HSSS 21 is run by the Department of Homeland Security Science and Technology Directorate, in partnership with FedTech. The initiative pairs teams of entrepreneurs with scientists and engineers in an effort to commercialize lab technologies and solve real-world problems. Teams present to expert panels comprised of homeland security experts, inventors, and venture capital representatives. The event, which is separated into two phases, features areas of research from cybersecurity to artificial intelligence and machine learning.

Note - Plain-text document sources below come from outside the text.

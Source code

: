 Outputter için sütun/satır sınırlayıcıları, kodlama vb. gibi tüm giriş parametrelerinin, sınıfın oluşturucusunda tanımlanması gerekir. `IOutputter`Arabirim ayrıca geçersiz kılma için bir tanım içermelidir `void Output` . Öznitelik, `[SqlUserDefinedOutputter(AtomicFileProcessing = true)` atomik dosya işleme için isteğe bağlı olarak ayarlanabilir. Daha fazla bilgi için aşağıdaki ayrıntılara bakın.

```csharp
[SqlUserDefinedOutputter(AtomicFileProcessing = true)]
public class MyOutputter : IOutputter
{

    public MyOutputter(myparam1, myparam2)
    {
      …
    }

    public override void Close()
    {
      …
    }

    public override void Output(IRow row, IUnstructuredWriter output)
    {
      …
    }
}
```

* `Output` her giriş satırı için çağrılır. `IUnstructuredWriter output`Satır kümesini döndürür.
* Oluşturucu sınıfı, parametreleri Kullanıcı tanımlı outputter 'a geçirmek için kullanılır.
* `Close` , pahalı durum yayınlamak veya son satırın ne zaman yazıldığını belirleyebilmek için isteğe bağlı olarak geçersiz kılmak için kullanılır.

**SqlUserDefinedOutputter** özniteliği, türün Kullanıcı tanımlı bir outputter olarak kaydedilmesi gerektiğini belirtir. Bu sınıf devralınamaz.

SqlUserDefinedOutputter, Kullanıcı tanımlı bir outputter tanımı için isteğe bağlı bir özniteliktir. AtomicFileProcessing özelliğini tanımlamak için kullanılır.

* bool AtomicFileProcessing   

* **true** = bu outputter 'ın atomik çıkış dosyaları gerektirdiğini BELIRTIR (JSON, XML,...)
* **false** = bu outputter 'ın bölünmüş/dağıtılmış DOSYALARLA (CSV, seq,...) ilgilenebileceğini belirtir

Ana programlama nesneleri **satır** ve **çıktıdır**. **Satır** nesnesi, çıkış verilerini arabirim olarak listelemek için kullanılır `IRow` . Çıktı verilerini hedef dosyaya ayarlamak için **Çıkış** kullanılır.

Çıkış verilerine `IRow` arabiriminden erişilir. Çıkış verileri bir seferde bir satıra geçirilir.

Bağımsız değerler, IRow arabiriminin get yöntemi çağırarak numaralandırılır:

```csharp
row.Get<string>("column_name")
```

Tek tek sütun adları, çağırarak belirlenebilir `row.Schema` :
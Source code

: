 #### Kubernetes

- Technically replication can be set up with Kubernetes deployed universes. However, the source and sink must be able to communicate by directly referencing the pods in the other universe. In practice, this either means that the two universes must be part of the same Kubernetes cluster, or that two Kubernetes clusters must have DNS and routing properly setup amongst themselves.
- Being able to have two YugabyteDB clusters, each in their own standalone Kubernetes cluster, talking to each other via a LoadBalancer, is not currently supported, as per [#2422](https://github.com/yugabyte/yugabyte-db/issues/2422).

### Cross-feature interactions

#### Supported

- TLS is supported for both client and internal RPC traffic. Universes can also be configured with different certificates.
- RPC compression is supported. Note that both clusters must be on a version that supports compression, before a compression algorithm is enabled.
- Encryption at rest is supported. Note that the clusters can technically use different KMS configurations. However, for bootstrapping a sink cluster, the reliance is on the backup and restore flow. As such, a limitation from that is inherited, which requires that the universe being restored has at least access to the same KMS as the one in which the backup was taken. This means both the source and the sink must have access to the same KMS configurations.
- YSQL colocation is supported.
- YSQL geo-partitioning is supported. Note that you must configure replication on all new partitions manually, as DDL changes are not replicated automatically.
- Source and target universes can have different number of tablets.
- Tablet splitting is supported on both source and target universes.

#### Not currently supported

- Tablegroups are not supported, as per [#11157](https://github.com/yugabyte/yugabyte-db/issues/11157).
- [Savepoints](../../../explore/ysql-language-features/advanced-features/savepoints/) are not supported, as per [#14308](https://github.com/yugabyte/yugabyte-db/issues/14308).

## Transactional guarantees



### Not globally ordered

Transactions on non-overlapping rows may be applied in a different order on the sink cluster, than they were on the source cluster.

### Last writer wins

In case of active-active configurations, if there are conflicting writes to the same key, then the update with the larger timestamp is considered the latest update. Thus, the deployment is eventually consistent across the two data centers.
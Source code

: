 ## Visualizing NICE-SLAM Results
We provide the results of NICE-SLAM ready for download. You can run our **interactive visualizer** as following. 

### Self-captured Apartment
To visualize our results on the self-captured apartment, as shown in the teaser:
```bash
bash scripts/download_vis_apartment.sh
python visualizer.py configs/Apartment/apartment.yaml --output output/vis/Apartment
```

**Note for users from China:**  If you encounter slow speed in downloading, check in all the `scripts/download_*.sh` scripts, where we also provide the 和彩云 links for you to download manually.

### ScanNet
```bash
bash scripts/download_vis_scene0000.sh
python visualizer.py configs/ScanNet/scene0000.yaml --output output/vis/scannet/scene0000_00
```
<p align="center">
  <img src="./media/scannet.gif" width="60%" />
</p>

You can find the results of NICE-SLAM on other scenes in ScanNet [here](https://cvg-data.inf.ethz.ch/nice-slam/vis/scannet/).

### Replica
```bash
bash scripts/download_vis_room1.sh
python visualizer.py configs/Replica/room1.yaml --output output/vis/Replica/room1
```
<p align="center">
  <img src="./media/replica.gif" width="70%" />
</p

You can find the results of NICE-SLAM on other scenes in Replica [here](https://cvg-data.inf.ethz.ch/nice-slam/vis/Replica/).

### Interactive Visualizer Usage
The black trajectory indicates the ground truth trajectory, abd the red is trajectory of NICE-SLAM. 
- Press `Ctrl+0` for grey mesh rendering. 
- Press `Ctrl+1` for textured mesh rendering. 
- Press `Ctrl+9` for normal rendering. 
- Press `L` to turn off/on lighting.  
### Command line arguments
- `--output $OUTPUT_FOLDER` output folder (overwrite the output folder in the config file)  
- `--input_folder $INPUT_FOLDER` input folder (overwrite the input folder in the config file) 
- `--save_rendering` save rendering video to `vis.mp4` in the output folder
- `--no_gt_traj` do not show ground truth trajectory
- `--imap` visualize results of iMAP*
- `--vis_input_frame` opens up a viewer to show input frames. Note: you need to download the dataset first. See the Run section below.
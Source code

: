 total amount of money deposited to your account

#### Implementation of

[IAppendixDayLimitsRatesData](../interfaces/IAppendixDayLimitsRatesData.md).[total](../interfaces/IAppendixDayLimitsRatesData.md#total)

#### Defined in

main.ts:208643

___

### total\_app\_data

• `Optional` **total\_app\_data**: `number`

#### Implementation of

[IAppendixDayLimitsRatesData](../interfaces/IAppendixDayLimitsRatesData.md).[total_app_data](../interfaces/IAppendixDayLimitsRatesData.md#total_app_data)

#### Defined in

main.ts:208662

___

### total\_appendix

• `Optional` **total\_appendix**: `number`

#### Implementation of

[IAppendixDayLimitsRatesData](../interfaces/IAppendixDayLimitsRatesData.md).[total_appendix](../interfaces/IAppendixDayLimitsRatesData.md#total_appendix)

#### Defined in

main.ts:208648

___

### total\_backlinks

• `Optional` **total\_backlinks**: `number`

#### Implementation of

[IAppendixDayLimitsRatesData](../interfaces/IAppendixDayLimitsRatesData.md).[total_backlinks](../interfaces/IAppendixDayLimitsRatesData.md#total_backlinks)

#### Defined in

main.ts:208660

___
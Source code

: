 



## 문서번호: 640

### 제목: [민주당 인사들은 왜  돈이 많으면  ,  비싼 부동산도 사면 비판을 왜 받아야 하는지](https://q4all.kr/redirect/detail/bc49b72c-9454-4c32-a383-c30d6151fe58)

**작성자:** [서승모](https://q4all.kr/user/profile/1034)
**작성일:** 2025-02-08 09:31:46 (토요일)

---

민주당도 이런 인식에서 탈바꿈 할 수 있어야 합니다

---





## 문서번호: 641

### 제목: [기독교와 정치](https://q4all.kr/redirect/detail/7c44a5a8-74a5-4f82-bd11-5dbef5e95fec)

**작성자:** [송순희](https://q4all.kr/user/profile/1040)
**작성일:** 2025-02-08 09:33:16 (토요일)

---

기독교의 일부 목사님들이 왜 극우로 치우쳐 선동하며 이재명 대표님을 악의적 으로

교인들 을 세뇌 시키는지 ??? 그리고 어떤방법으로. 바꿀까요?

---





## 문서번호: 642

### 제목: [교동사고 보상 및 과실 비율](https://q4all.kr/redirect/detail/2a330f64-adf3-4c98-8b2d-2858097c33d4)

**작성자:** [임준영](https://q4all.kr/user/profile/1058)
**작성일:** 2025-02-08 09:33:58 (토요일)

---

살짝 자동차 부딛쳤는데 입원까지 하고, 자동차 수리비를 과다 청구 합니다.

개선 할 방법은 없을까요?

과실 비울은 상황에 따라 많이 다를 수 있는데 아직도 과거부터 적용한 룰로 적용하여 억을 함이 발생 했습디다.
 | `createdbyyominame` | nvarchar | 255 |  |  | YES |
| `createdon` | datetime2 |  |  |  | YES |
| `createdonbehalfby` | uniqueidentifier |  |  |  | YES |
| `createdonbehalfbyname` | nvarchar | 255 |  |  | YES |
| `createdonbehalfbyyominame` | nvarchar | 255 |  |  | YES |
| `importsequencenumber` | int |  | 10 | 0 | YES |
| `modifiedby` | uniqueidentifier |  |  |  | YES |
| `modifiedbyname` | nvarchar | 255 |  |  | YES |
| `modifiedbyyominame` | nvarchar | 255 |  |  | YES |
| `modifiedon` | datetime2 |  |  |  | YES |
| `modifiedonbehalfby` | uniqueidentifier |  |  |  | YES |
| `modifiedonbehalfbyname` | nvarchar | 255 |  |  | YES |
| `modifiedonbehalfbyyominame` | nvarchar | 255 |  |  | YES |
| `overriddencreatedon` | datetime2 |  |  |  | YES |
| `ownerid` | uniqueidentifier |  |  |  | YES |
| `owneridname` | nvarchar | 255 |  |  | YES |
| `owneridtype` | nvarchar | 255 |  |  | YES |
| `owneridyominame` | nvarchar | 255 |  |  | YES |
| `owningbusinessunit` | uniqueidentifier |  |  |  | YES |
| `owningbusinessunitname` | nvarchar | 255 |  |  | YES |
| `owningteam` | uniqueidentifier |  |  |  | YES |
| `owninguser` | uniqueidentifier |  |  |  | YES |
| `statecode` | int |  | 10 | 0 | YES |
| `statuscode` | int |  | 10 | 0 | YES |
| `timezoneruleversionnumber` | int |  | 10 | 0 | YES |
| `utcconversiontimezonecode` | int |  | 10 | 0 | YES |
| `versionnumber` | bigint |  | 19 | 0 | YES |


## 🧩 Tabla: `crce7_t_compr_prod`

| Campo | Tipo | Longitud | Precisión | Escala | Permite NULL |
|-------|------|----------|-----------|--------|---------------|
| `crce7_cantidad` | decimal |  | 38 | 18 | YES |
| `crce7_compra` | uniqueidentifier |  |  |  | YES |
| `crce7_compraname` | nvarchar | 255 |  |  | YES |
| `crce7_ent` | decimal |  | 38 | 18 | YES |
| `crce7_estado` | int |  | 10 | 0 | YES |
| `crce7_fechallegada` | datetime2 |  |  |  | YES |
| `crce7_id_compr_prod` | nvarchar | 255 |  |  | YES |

The Charisma Cyber team added, “We are incredibly excited to continue working with Dr. Sachin Shetty as we explore the opportunity to pivot CRISM from cyber defensive attack analysis to cyber offensive operations. Currently, we are actively seeking direct connections with the NSA and the ability to ‘play in cyber sandboxes’ as we continue to incubate.“
Earlier this year, CRISM was selected as one of the tech for commercialization by the startup studio. Members of the Charisma Cyber team were able to present the business development plan for the company to be able to offer CRISM to IT/OT customers while winning HSSS’s Phase 1 and Phase 2 competitions. While CRISM can still be utilized as a defensive tool, the pivot to cyber offensive operations following the competition sees prioritized development of network vulnerability tests, attack graph generation, vulnerability scores from live-threat intelligence feeds, and many others. The Charisma Cyber team’s next steps are identifying product development activities to support the change in direction.